I am having great fun working on my Smalltalk VM. I spent the last few weeks mainly on implementing a compacting garbage collector. There have been some nice additions to the class library, including the Set, Dictionary, and System classes.What’s been particularly pleasing to me personally is that certain benchmarks have come out very fast, faster than Python or Ruby.
fibonacci self <= 2 ifTrue: [^ 1] ifFalse: [^ (self - 2) fibonacci + (self - 1) fibonacci].
The naive recursive fibonacci function isn’t a very exemplary benchmark. Nevertheless, I am advertising the results here because I think its a good start. In my opinion, the fibonacci function does at least give a good benchmark for method invocation performance (i.e changing the current context or activation record of an interpreter). The benchmarks below are all based on calculating the 32nd fibonacci number. I assume that the Python and Ruby binaries are compiled using the optimal CFLAGS. If that’s not the case, then I guess Ubuntu has a bit of a problem.
Squeak Smalltalk: 0.427s
The winner, Squeak. I can’t reason about why its faster than Panda. I suspect squeak’s context management scheme is slightly more optimized at the moment.
Panda Smalltalk: 0.67s
Yes, that’s my VM! coming a respectable second. As I stated above, there’s still work to be done on context management. The executable was compiled using “-g -O3 -fomit-frame-pointer”.

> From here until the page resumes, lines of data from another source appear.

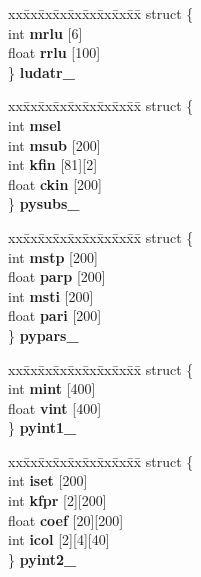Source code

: \begin{CompactItemize}
\begin{tabbing}
\end{tabbing}\item 
\begin{tabbing}
xx\=xx\=xx\=xx\=xx\=xx\=xx\=xx\=xx\=\kill
struct \{\\
\>int {\bf mrlu} [6]\\
\>float {\bf rrlu} [100]\\
\} {\bf ludatr\_}\\

\end{tabbing}\item 
\begin{tabbing}
xx\=xx\=xx\=xx\=xx\=xx\=xx\=xx\=xx\=\kill
struct \{\\
\>int {\bf msel}\\
\>int {\bf msub} [200]\\
\>int {\bf kfin} [81][2]\\
\>float {\bf ckin} [200]\\
\} {\bf pysubs\_}\\

\end{tabbing}\item 
\begin{tabbing}
xx\=xx\=xx\=xx\=xx\=xx\=xx\=xx\=xx\=\kill
struct \{\\
\>int {\bf mstp} [200]\\
\>float {\bf parp} [200]\\
\>int {\bf msti} [200]\\
\>float {\bf pari} [200]\\
\} {\bf pypars\_}\\

\end{tabbing}\item 
\begin{tabbing}
xx\=xx\=xx\=xx\=xx\=xx\=xx\=xx\=xx\=\kill
struct \{\\
\>int {\bf mint} [400]\\
\>float {\bf vint} [400]\\
\} {\bf pyint1\_}\\

\end{tabbing}\item 
\begin{tabbing}
xx\=xx\=xx\=xx\=xx\=xx\=xx\=xx\=xx\=\kill
struct \{\\
\>int {\bf iset} [200]\\
\>int {\bf kfpr} [2][200]\\
\>float {\bf coef} [20][200]\\
\>int {\bf icol} [2][4][40]\\
\} {\bf pyint2\_}\\


\end{tabbing}
\end{CompactItemize}

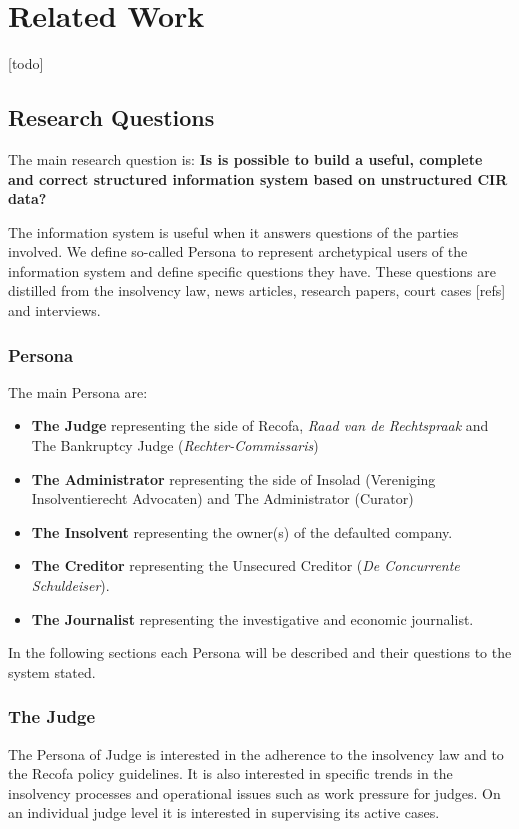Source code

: \section{Related Work}
[todo]

\subsection{Research Questions}

The main research question is:
\textbf{Is is possible to build a useful, complete and correct structured information system based on unstructured CIR data?}

The information system is useful when it answers questions of the parties involved. We define so-called Persona to represent archetypical users of the information system and define specific questions they have. These questions are distilled from the insolvency law, news articles, research papers, court cases [refs] and interviews.

\subsubsection{Persona}
The main Persona are: 
\begin{itemize}
\item \textbf{The Judge} representing the side of Recofa, \textit{Raad van de Rechtspraak} and The Bankruptcy Judge (\textit{Rechter-Commissaris})
\item \textbf{The Administrator} representing the side of Insolad (Vereniging Insolventierecht Advocaten) and The Administrator (Curator) 
\item \textbf{The Insolvent} representing the owner(s) of the defaulted company.
\item \textbf{The Creditor} representing the Unsecured Creditor (\textit{De Concurrente Schuldeiser}).
\item \textbf{The Journalist} representing the investigative and economic journalist.
\end{itemize}

In the following sections each Persona will be described and their questions to the system stated.

\subsubsection{The Judge}
The Persona of Judge is interested in the adherence to the insolvency law and to the Recofa policy guidelines. It is also interested in specific trends in the insolvency processes and operational issues such as work pressure for judges. On an individual judge level it is interested in supervising its active cases.

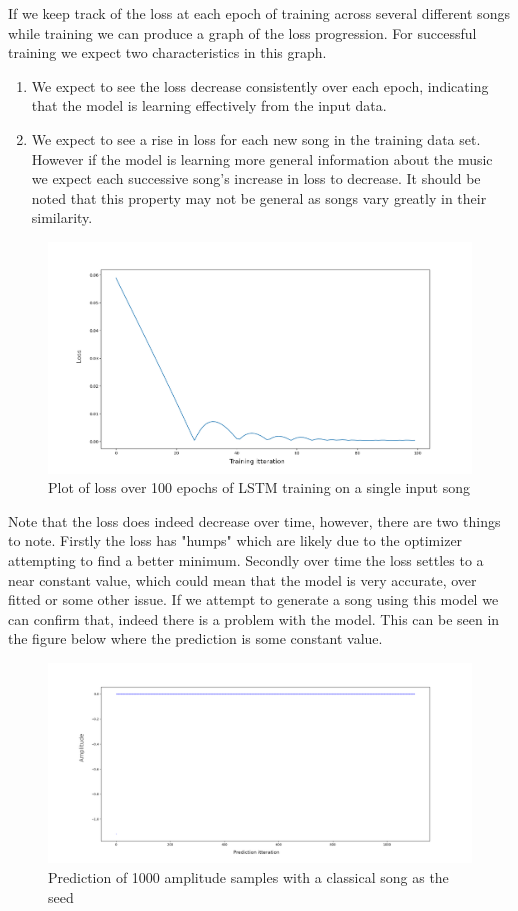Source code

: \documentclass{article}
\begin{document}
If we keep track of the loss at each epoch of training across several different songs while training we can produce a graph of the loss progression. For successful training we expect two characteristics in this graph.
\begin{enumerate}
\item We expect to see the loss decrease consistently over each epoch, indicating that the model is learning effectively from the input data.
\item We expect to see a rise in loss for each new song in the training data set. However if the model is learning more general information about the music we expect each successive song's increase in loss to decrease. It should be noted that this property may not be general as songs vary greatly in their similarity.
\end{enumerate}
\begin{figure}[H]
\centering
\caption{Plot of loss over 100 epochs of LSTM training on a single input song}
\includegraphics[scale=0.35]{loss_plot_100itr.png}
\end{figure}
Note that the loss does indeed decrease over time, however, there are two things to note. Firstly the loss has "humps" which are likely due to the optimizer attempting to find a better minimum. Secondly over time the loss settles to a near constant value, which could mean that the model is very accurate, over fitted or some other issue. If we attempt to generate a song using this model we can confirm that, indeed there is a problem with the model. This can be seen in the figure below where the prediction is some constant value. 
\begin{figure}[H]
\caption{Prediction of 1000 amplitude samples with a classical song as the seed}
\includegraphics[scale=0.35]{overfit_1.png}
\end{figure}
\end{document}
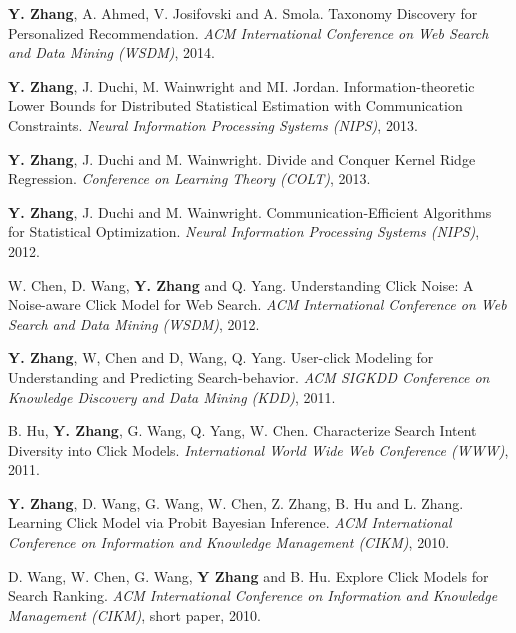 \documentclass{res} %
\begin{document}
\begin{resume}
\begin{enumerate}[label={[C\arabic*]}, ref={C\arabic*}]
\item \textbf{Y. Zhang}, A. Ahmed, V. Josifovski and A. Smola. Taxonomy Discovery for Personalized Recommendation. \emph{ACM International Conference on Web Search and Data Mining (WSDM)}, 2014. \label{taxonomy-wsdm14}

\item \textbf{Y. Zhang}, J. Duchi, M. Wainwright and MI. Jordan. Information-theoretic Lower Bounds for Distributed Statistical Estimation with Communication Constraints.
\emph{Neural Information Processing Systems (NIPS)}, 2013. \label{information-nips13}

\item  \textbf{Y. Zhang}, J. Duchi and M. Wainwright. Divide and Conquer Kernel Ridge Regression.
\emph{Conference on Learning Theory (COLT)}, 2013. \label{divide-colt13}

\item  \textbf{Y. Zhang}, J. Duchi and M. Wainwright. Communication-Efficient Algorithms for Statistical Optimization.
\emph{Neural Information Processing Systems (NIPS)}, 2012. \label{communication-nips12}

\item  W. Chen, D. Wang, \textbf{Y. Zhang} and Q. Yang. Understanding Click Noise: A Noise-aware Click Model for Web Search.
\emph{ACM International Conference on Web Search and Data Mining (WSDM)}, 2012. \label{understanding-wsdm12}

\item  \textbf{Y. Zhang}, W, Chen and D, Wang, Q. Yang. User-click Modeling for Understanding and Predicting Search-behavior.
\emph{ACM SIGKDD Conference on Knowledge Discovery and Data Mining (KDD)}, 2011.\label{user-kdd11}
\item B. Hu, \textbf{Y. Zhang}, G. Wang, Q. Yang, W. Chen. Characterize Search Intent Diversity into Click Models.
\emph{International World Wide Web Conference (WWW)}, 2011. \label{characterize-www11}

\item \textbf{Y. Zhang}, D. Wang, G. Wang, W. Chen, Z. Zhang, B. Hu and L. Zhang. Learning Click Model via Probit Bayesian Inference.
\emph{ACM International Conference on Information and Knowledge Management (CIKM)}, 2010. \label{learning-cikm10}

\item D. Wang, W. Chen, G. Wang, \textbf{Y Zhang} and B. Hu. Explore Click Models for Search Ranking.
\emph{ACM International Conference on Information and Knowledge Management (CIKM)}, short paper, 2010. \label{explore-cikm10}


\end{enumerate}
\end{resume}
\end{document}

Python has a bytecode interpreter and uses the C stack to store activation records. So its context management is probably an order of magnitude faster than Panda. I suspect the python is slower as it allocates an actual object for each integer. In Panda, integers are just stuffed into pointers, which are then tagged in the two low-order bits so that the interpreter can differentiate between normal objects and integers.
No excuse. This gives dynamic languages a bad name. I suspect the main performance killer here is that Ruby’s execution model is based upon an abstract syntax tree rather than bytecodes. The problem with AST’s is that the nodes are spread throughout the heap, reducing locality. A lot of indirect memory references are required during execution, which slows things down. Hopefully Rubinius or JRuby will improve matters since they include bytecode interpreters.